Prima ancora di individuare i CCP o i punti di controllo critici, ogni impresa alimentare deve dimostrare di applicare correttamente procedure di igiene personale, sanificazione, controllo degli ambienti e gestione degli infestanti.

In questo articolo vediamo come descrivere in modo efficace le buone pratiche igieniche nel manuale HACCP, con esempi pratici e consigli per mantenerle sempre aggiornate.

Cosa sono le buone pratiche igieniche (GHP)

Le GHP sono l’insieme di misure preventive che garantiscono condizioni igieniche adeguate nella produzione e manipolazione degli alimenti.
Sono indicate nei Regolamenti (CE) 852/2004 e 853/2004 come prerequisiti fondamentali del sistema HACCP.

In sintesi, le GHP comprendono:

  • Igiene del personale
  • Pulizia e sanificazione di ambienti, attrezzature e utensili
  • Manutenzione degli impianti
  • Gestione rifiuti e acque reflue
  • Controllo infestanti (pest control)
  • Conservazione e manipolazione corretta degli alimenti
  • Formazione e consapevolezza del personale

Come descrivere le buone pratiche nel manuale HACCP

Nel manuale HACCP, ogni buona pratica dovrebbe essere descritta in modo chiaro, verificabile e coerente con la realtà operativa dell’impresa.
Un errore comune è copiare modelli generici, che non riflettono le procedure effettivamente adottate.

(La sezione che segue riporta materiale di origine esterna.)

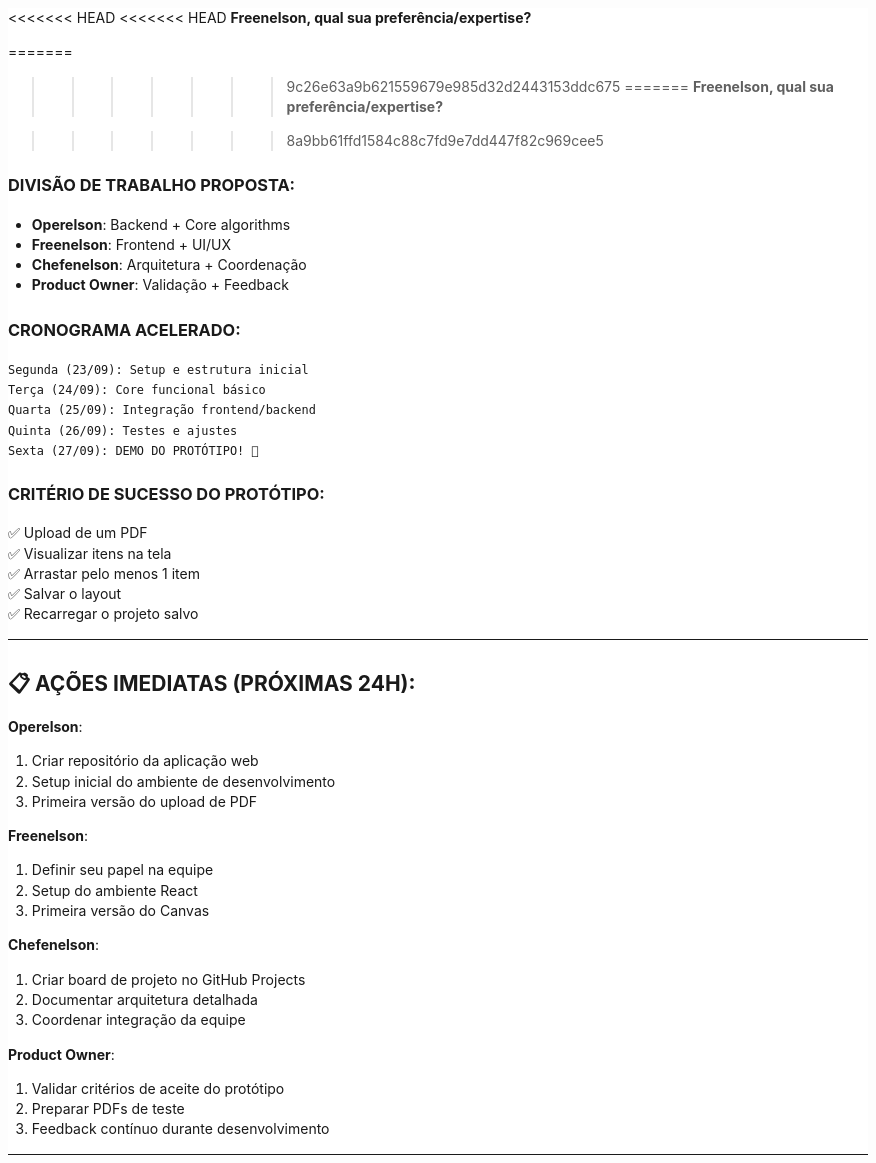 <<<<<<< HEAD
<<<<<<< HEAD
**Freenelson, qual sua preferência/expertise?**

=======
>>>>>>> 9c26e63a9b621559679e985d32d2443153ddc675
=======
**Freenelson, qual sua preferência/expertise?**

>>>>>>> 8a9bb61ffd1584c88c7fd9e7dd447f82c969cee5
### **DIVISÃO DE TRABALHO PROPOSTA**:
- **Operelson**: Backend + Core algorithms
- **Freenelson**: Frontend + UI/UX  
- **Chefenelson**: Arquitetura + Coordenação
- **Product Owner**: Validação + Feedback

### **CRONOGRAMA ACELERADO**:
```
Segunda (23/09): Setup e estrutura inicial
Terça (24/09): Core funcional básico
Quarta (25/09): Integração frontend/backend  
Quinta (26/09): Testes e ajustes
Sexta (27/09): DEMO DO PROTÓTIPO! 🎉
```

### **CRITÉRIO DE SUCESSO DO PROTÓTIPO**:
✅ Upload de um PDF  
✅ Visualizar itens na tela  
✅ Arrastar pelo menos 1 item  
✅ Salvar o layout  
✅ Recarregar o projeto salvo  

---

## 📋 **AÇÕES IMEDIATAS (PRÓXIMAS 24H)**:

**Operelson**:
1. Criar repositório da aplicação web
2. Setup inicial do ambiente de desenvolvimento
3. Primeira versão do upload de PDF

**Freenelson**:
1. Definir seu papel na equipe
2. Setup do ambiente React
3. Primeira versão do Canvas

**Chefenelson**:
1. Criar board de projeto no GitHub Projects
2. Documentar arquitetura detalhada
3. Coordenar integração da equipe

**Product Owner**:
1. Validar critérios de aceite do protótipo
2. Preparar PDFs de teste
3. Feedback contínuo durante desenvolvimento

---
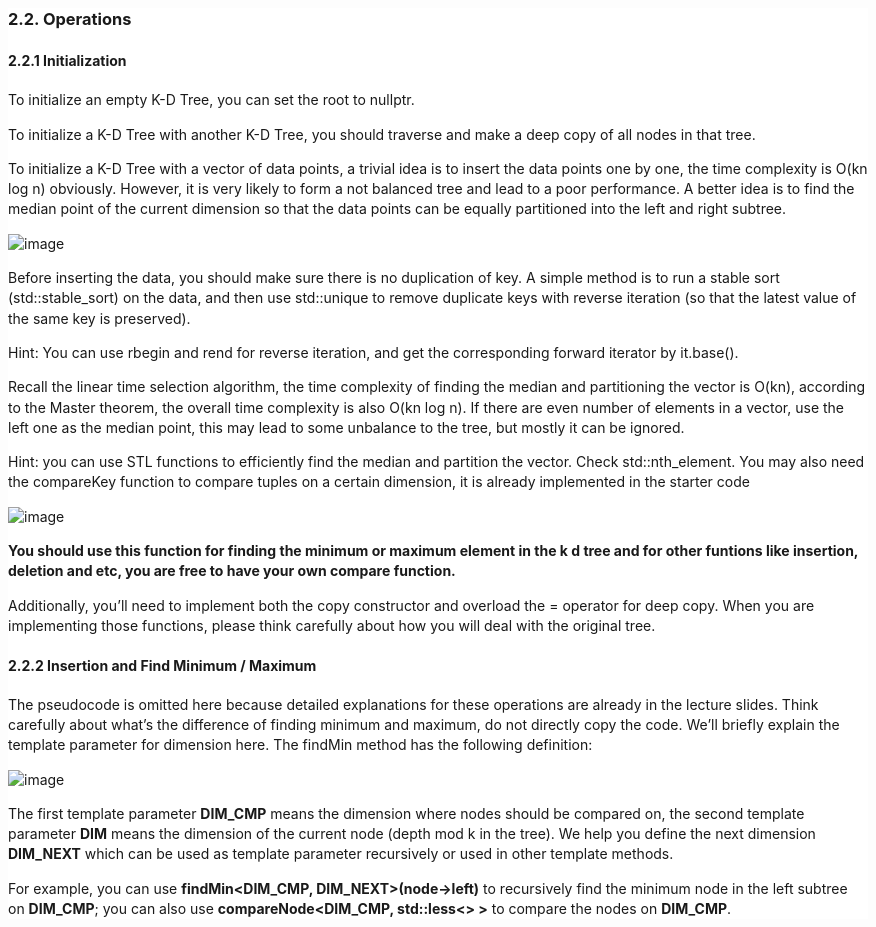 ### 2.2. Operations
#### 2.2.1 Initialization
To initialize an empty K-D Tree, you can set the root to nullptr.

To initialize a K-D Tree with another K-D Tree, you should traverse and make a deep copy of all nodes in that tree.

To initialize a K-D Tree with a vector of data points, a trivial idea is to insert the data points one by one, the time complexity is O(kn log n) obviously. However, it is very likely to form a not balanced tree and lead to a poor performance. A better idea is to find the median point of the current dimension so that the data points can be equally partitioned into the left and right subtree.

![image](https://github.com/jpangece/Cplusplus_DataStructure_Algorithms/assets/122253772/dc17889c-a3b6-4f69-8f80-7f6f49fa3092)

Before inserting the data, you should make sure there is no duplication of key. A simple method is to run a stable sort (std::stable_sort) on the data, and then use std::unique to remove duplicate keys with reverse iteration (so that the latest value of the same key is preserved).

Hint: You can use rbegin and rend for reverse iteration, and get the corresponding forward iterator by it.base().

Recall the linear time selection algorithm, the time complexity of finding the median and partitioning the vector is O(kn), according to the Master theorem, the overall time complexity is also O(kn log n). If there are even number of elements in a vector, use the left one as the median point, this may lead to some unbalance to the tree, but mostly it can be ignored.

Hint: you can use STL functions to efficiently find the median and partition the vector. Check std::nth_element. You may also need the compareKey function to compare tuples on a certain dimension, it is already implemented in the starter code

![image](https://github.com/jpangece/Cplusplus_DataStructure_Algorithms/assets/122253772/0e666a5d-c1be-4611-ac9b-6cb5f1188456)

**You should use this function for finding the minimum or maximum element in the k d tree and for other funtions like insertion, deletion and etc, you are free to have your own compare function.**

Additionally, you’ll need to implement both the copy constructor and overload the = operator for deep copy. When you are implementing those functions, please think carefully about how you will deal with the original tree.

#### 2.2.2 Insertion and Find Minimum / Maximum
The pseudocode is omitted here because detailed explanations for these operations are already in the lecture slides. Think carefully about what’s the difference of finding minimum and maximum, do not directly copy the code. We’ll briefly explain the template parameter for dimension here. The findMin method has the following definition:

![image](https://github.com/jpangece/Cplusplus_DataStructure_Algorithms/assets/122253772/8cef617a-c409-45b8-974b-2511ddd2e372)

The first template parameter **DIM_CMP** means the dimension where nodes should be compared on, the second template parameter **DIM** means the dimension of the current node (depth mod k in the tree). We help you define the next dimension **DIM_NEXT** which can be used as template parameter recursively or used in other template methods.

For example, you can use **findMin<DIM_CMP, DIM_NEXT>(node->left)** to recursively find the minimum node in the left subtree on **DIM_CMP**; you can also use **compareNode<DIM_CMP, std::less<> >** to compare the nodes on **DIM_CMP**.
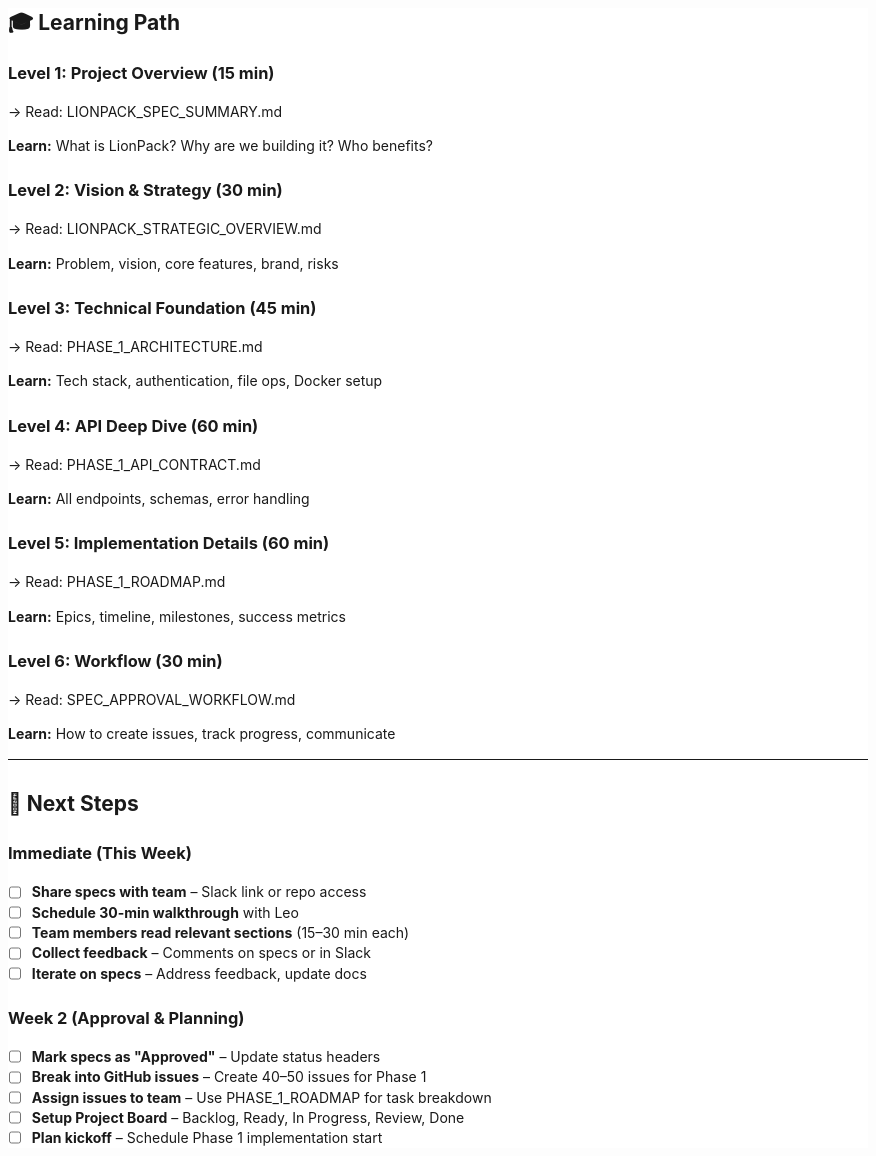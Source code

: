 
## 🎓 Learning Path

### Level 1: Project Overview (15 min)

→ Read: LIONPACK_SPEC_SUMMARY.md

**Learn:** What is LionPack? Why are we building it? Who benefits?

### Level 2: Vision & Strategy (30 min)

→ Read: LIONPACK_STRATEGIC_OVERVIEW.md

**Learn:** Problem, vision, core features, brand, risks

### Level 3: Technical Foundation (45 min)

→ Read: PHASE_1_ARCHITECTURE.md

**Learn:** Tech stack, authentication, file ops, Docker setup

### Level 4: API Deep Dive (60 min)

→ Read: PHASE_1_API_CONTRACT.md

**Learn:** All endpoints, schemas, error handling

### Level 5: Implementation Details (60 min)

→ Read: PHASE_1_ROADMAP.md

**Learn:** Epics, timeline, milestones, success metrics

### Level 6: Workflow (30 min)

→ Read: SPEC_APPROVAL_WORKFLOW.md

**Learn:** How to create issues, track progress, communicate

---

## 🔄 Next Steps

### Immediate (This Week)

- [ ] **Share specs with team** – Slack link or repo access
- [ ] **Schedule 30-min walkthrough** with Leo
- [ ] **Team members read relevant sections** (15–30 min each)
- [ ] **Collect feedback** – Comments on specs or in Slack
- [ ] **Iterate on specs** – Address feedback, update docs

### Week 2 (Approval & Planning)

- [ ] **Mark specs as "Approved"** – Update status headers
- [ ] **Break into GitHub issues** – Create 40–50 issues for Phase 1
- [ ] **Assign issues to team** – Use PHASE_1_ROADMAP for task breakdown
- [ ] **Setup Project Board** – Backlog, Ready, In Progress, Review, Done
- [ ] **Plan kickoff** – Schedule Phase 1 implementation start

Ecco come strutturare la sezione dedicata alle GHP.

1. Igiene personale

Descrivi:

  • le regole sull’abbigliamento da lavoro (camici, copricapo, guanti);
  • le modalità di lavaggio e asciugatura delle mani;
  • il comportamento igienico corretto durante le lavorazioni (divieto di fumo, uso di cellulari, ecc.);
  • la gestione di ferite, infezioni o sintomi che possano comportare contaminazione degli alimenti.

📌 Suggerimento: prevedi un allegato o una scheda “Regole di igiene del personale” da far firmare ai dipendenti per presa visione.

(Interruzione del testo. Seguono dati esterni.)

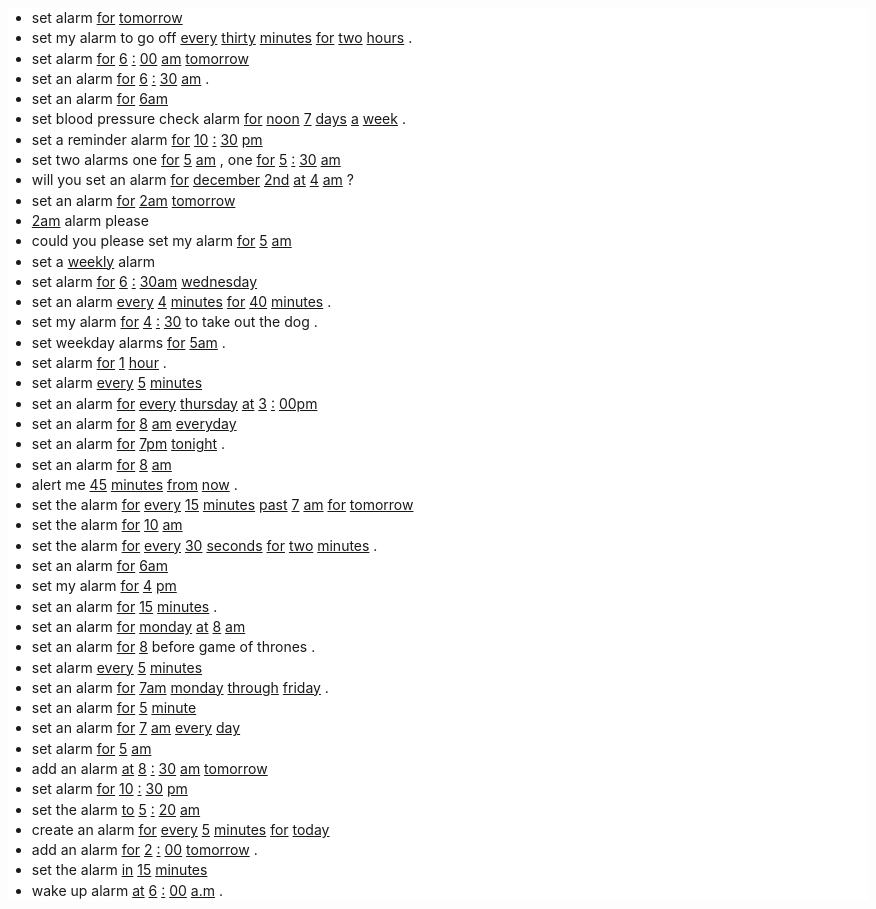 - set alarm [for](B-datetime) [tomorrow](I-datetime)
- set my alarm to go off [every](B-datetime) [thirty](I-datetime) [minutes](I-datetime) [for](I-datetime) [two](I-datetime) [hours](I-datetime) .
- set alarm [for](B-datetime) [6](I-datetime) [:](I-datetime) [00](I-datetime) [am](I-datetime) [tomorrow](I-datetime)
- set an alarm [for](B-datetime) [6](I-datetime) [:](I-datetime) [30](I-datetime) [am](I-datetime) .
- set an alarm [for](B-datetime) [6am](I-datetime)
- set blood pressure check alarm [for](B-datetime) [noon](I-datetime) [7](I-datetime) [days](I-datetime) [a](I-datetime) [week](I-datetime) .
- set a reminder alarm [for](B-datetime) [10](I-datetime) [:](I-datetime) [30](I-datetime) [pm](I-datetime)
- set two alarms one [for](B-datetime) [5](I-datetime) [am](I-datetime) , one [for](B-datetime) [5](I-datetime) [:](I-datetime) [30](I-datetime) [am](I-datetime)
- will you set an alarm [for](B-datetime) [december](I-datetime) [2nd](I-datetime) [at](I-datetime) [4](I-datetime) [am](I-datetime) ?
- set an alarm [for](B-datetime) [2am](I-datetime) [tomorrow](I-datetime)
- [2am](B-datetime) alarm please
- could you please set my alarm [for](B-datetime) [5](I-datetime) [am](I-datetime)
- set a [weekly](B-datetime) alarm
- set alarm [for](B-datetime) [6](I-datetime) [:](I-datetime) [30am](I-datetime) [wednesday](I-datetime)
- set an alarm [every](B-datetime) [4](I-datetime) [minutes](I-datetime) [for](I-datetime) [40](I-datetime) [minutes](I-datetime) .
- set my alarm [for](B-datetime) [4](I-datetime) [:](I-datetime) [30](I-datetime) to take out the dog .
- set weekday alarms [for](B-datetime) [5am](I-datetime) .
- set alarm [for](B-datetime) [1](I-datetime) [hour](I-datetime) .
- set alarm [every](B-datetime) [5](I-datetime) [minutes](I-datetime)
- set an alarm [for](B-datetime) [every](I-datetime) [thursday](I-datetime) [at](I-datetime) [3](I-datetime) [:](I-datetime) [00pm](I-datetime)
- set an alarm [for](B-datetime) [8](I-datetime) [am](I-datetime) [everyday](I-datetime)
- set an alarm [for](B-datetime) [7pm](I-datetime) [tonight](I-datetime) .
- set an alarm [for](B-datetime) [8](I-datetime) [am](I-datetime)
- alert me [45](B-datetime) [minutes](I-datetime) [from](I-datetime) [now](I-datetime) .
- set the alarm [for](B-datetime) [every](I-datetime) [15](I-datetime) [minutes](I-datetime) [past](I-datetime) [7](I-datetime) [am](I-datetime) [for](I-datetime) [tomorrow](I-datetime)
- set the alarm [for](B-datetime) [10](I-datetime) [am](I-datetime)
- set the alarm [for](B-datetime) [every](I-datetime) [30](I-datetime) [seconds](I-datetime) [for](I-datetime) [two](I-datetime) [minutes](I-datetime) .
- set an alarm [for](B-datetime) [6am](I-datetime)
- set my alarm [for](B-datetime) [4](I-datetime) [pm](I-datetime)
- set an alarm [for](B-datetime) [15](I-datetime) [minutes](I-datetime) .
- set an alarm [for](B-datetime) [monday](I-datetime) [at](I-datetime) [8](I-datetime) [am](I-datetime)
- set an alarm [for](B-datetime) [8](I-datetime) before game of thrones .
- set alarm [every](B-datetime) [5](I-datetime) [minutes](I-datetime)
- set an alarm [for](B-datetime) [7am](I-datetime) [monday](I-datetime) [through](I-datetime) [friday](I-datetime) .
- set an alarm [for](B-datetime) [5](I-datetime) [minute](I-datetime)
- set an alarm [for](B-datetime) [7](I-datetime) [am](I-datetime) [every](I-datetime) [day](I-datetime)
- set alarm [for](B-datetime) [5](I-datetime) [am](I-datetime)
- add an alarm [at](B-datetime) [8](I-datetime) [:](I-datetime) [30](I-datetime) [am](I-datetime) [tomorrow](I-datetime)
- set alarm [for](B-datetime) [10](I-datetime) [:](I-datetime) [30](I-datetime) [pm](I-datetime)
- set the alarm [to](B-datetime) [5](I-datetime) [:](I-datetime) [20](I-datetime) [am](I-datetime)
- create an alarm [for](B-datetime) [every](I-datetime) [5](I-datetime) [minutes](I-datetime) [for](I-datetime) [today](I-datetime)
- add an alarm [for](B-datetime) [2](I-datetime) [:](I-datetime) [00](I-datetime) [tomorrow](I-datetime) .
- set the alarm [in](B-datetime) [15](I-datetime) [minutes](I-datetime)
- wake up alarm [at](B-datetime) [6](I-datetime) [:](I-datetime) [00](I-datetime) [a.m](I-datetime) .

2. Sanificazione e pulizia

Specifica:

  • cosa, come e quando si pulisce;
  • i prodotti detergenti e disinfettanti utilizzati (con concentrazioni e tempi di contatto);
  • le frequenze di sanificazione e le schede di registrazione.

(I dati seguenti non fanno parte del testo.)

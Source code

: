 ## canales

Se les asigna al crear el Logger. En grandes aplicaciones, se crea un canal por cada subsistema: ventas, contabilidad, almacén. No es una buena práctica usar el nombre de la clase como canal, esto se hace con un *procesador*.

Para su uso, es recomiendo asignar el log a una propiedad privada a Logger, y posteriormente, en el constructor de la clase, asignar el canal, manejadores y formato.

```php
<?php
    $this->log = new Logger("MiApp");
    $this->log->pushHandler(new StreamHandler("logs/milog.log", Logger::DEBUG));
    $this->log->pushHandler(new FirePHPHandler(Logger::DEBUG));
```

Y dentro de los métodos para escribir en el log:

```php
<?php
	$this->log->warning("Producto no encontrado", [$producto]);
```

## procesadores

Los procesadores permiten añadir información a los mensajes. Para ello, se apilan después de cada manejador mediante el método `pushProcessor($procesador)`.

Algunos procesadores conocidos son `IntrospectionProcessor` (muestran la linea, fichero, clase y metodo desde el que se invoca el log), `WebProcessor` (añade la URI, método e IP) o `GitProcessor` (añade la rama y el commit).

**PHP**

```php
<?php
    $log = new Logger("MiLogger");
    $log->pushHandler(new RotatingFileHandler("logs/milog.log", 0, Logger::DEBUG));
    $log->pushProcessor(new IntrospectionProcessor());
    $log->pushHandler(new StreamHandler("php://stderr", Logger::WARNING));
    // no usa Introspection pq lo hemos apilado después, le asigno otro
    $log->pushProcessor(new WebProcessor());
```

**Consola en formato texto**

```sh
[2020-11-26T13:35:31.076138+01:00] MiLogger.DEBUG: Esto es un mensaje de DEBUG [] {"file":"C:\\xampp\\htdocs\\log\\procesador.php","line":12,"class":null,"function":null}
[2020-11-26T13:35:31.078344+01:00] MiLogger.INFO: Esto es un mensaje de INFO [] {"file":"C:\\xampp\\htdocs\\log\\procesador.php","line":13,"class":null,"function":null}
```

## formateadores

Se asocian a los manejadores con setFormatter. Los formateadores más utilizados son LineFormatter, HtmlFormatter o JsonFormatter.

La sezione può essere integrata con il Piano di sanificazione, che è uno degli allegati più importanti del manuale.

3. Igiene di ambienti, locali e attrezzature

Descrivi:

  • le caratteristiche dei locali (materiali lavabili, pavimenti, pareti, illuminazione);
  • la manutenzione programmata di impianti e strumenti;
  • le misure per evitare contaminazioni crociate (flussi sporco/pulito, zone separate, etichettatura utensili).

4. Gestione degli infestanti

Anche il pest control rientra tra le buone pratiche igieniche.
Nel manuale indica:

  • la frequenza dei controlli e la ditta incaricata (se esterna);
  • la mappa dei dispositivi (esche, trappole, lampade UV);
  • le modalità di registrazione degli interventi e delle verifiche.

GHP e HACCP: un legame indissolubile

Un sistema HACCP efficace si basa su GHP solide e documentate.
Se le buone pratiche non sono correttamente applicate, il piano di autocontrollo perde efficacia, perché interviene solo “a valle”, quando il rischio può essere già presente.

👉 Per un approfondimento sul rapporto tra manuale HACCP e piano di autocontrollo, puoi leggere la guida completa disponibile qui.

Conclusione

Le buone pratiche igieniche non sono semplici formalità burocratiche: sono la base concreta della sicurezza alimentare.
Descriverle correttamente nel manuale HACCP significa:

  • garantire il rispetto della normativa;
  • facilitare i controlli ufficiali;
  • e soprattutto, assicurare la fiducia dei clienti.

Un manuale chiaro, aggiornato e aderente alla realtà aziendale è il primo passo per dimostrare la competenza professionale e l’impegno dell’impresa verso la qualità e la sicurezza del cibo.